Another fight has broke out between rival soldiers in South Sudan, threatening the fragile peace agreement forged with the help of outsiders including the United States.

The spokesman for South Sudanese government troops, Army Maj. Gen. Lul Ruai Koang, stated that rival forces – known officially as the Sudan People’s Liberation Army In Opposition – had “declared war” by attacking their positions in Longechuk County.

Col. Lam Paul Gabriel, a spokesman for the rival forces, claimed that government troops attacked first. His group’s political bureau on Tuesday had approved the suspension of its participation in meetings of the security mechanisms holding together the peace deal between President Salva Kiir and his rival Vice President Riek Machar.

In a statement Wednesday, the U.S., the U.K. and Norway – the troika supporting South Sudan’s peace deal – said they were concerned that the fighting threatens to undermine the government’s unity.

“With less than a year left of the transitional period, whole-hearted commitment is critical to get us past the finish line,” the statement said. “Unfortunately, recent events signal the opposite.”

There were high hopes for peace and stability once oil-rich South Sudan gained its long-fought independence from Sudan in 2011. But the country slid into civil war in December 2013 largely based on ethnic divisions when forces loyal to Kiir started battling those loyal to Machar.

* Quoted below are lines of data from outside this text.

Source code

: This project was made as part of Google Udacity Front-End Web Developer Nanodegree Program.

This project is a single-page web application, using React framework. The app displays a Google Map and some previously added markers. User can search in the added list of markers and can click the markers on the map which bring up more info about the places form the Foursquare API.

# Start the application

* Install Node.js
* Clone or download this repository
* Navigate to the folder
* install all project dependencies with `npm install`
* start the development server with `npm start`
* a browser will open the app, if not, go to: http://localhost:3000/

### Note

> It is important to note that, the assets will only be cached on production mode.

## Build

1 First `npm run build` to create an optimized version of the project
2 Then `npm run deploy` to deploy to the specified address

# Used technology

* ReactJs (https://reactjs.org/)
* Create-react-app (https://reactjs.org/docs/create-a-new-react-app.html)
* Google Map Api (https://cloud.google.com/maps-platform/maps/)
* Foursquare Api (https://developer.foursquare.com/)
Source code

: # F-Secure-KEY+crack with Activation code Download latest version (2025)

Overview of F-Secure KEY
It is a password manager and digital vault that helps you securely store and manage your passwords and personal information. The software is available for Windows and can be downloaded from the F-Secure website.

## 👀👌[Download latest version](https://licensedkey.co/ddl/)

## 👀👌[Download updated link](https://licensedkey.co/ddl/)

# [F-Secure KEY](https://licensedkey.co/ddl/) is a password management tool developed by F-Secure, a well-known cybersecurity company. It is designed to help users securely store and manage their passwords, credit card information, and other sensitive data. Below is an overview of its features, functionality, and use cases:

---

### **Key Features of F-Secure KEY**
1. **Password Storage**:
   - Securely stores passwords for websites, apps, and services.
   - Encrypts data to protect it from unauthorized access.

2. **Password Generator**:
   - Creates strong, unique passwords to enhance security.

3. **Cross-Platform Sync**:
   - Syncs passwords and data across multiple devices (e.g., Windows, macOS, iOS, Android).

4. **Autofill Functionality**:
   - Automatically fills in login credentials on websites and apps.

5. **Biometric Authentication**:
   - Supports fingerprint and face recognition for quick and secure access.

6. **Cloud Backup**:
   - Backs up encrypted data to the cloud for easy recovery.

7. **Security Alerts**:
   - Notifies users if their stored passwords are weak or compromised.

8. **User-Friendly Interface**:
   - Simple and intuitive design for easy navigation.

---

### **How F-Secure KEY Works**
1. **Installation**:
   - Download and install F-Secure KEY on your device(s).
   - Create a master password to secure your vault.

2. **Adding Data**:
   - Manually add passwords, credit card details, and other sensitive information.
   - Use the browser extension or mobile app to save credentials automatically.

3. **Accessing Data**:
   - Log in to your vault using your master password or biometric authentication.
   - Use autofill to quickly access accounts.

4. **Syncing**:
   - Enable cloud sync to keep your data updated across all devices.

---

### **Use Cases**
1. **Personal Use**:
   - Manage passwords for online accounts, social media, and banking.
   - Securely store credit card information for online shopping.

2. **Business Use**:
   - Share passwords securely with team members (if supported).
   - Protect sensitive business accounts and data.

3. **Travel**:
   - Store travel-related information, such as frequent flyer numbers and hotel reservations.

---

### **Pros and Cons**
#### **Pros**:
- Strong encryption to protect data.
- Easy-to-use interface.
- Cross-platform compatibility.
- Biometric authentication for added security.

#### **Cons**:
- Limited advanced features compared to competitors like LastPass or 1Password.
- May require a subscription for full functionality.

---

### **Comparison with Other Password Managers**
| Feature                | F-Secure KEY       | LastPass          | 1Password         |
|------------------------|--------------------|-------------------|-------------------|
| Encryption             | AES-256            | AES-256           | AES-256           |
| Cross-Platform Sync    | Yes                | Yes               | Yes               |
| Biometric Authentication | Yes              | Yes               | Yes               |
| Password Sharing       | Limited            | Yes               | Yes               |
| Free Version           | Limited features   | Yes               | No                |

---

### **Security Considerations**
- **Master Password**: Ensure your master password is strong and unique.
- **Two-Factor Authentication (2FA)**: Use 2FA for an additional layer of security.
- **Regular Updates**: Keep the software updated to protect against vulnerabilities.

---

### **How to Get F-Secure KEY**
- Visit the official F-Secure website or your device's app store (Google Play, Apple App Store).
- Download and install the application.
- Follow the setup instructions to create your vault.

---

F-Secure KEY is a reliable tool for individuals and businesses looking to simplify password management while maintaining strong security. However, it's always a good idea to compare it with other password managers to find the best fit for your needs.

The rivals reached signed a peace agreement in 2018, with Machar returning as Kiir’s deputy. But challenges remain, including the government’s failure to implement promised reforms including completing the unification of the army command.

Meanwhile, a group of United Nations experts warned in a report last year that “the stability of South Sudan has remained at risk” as a result of missed deadlines and political gridlock on key issues in the unity government´s agreement.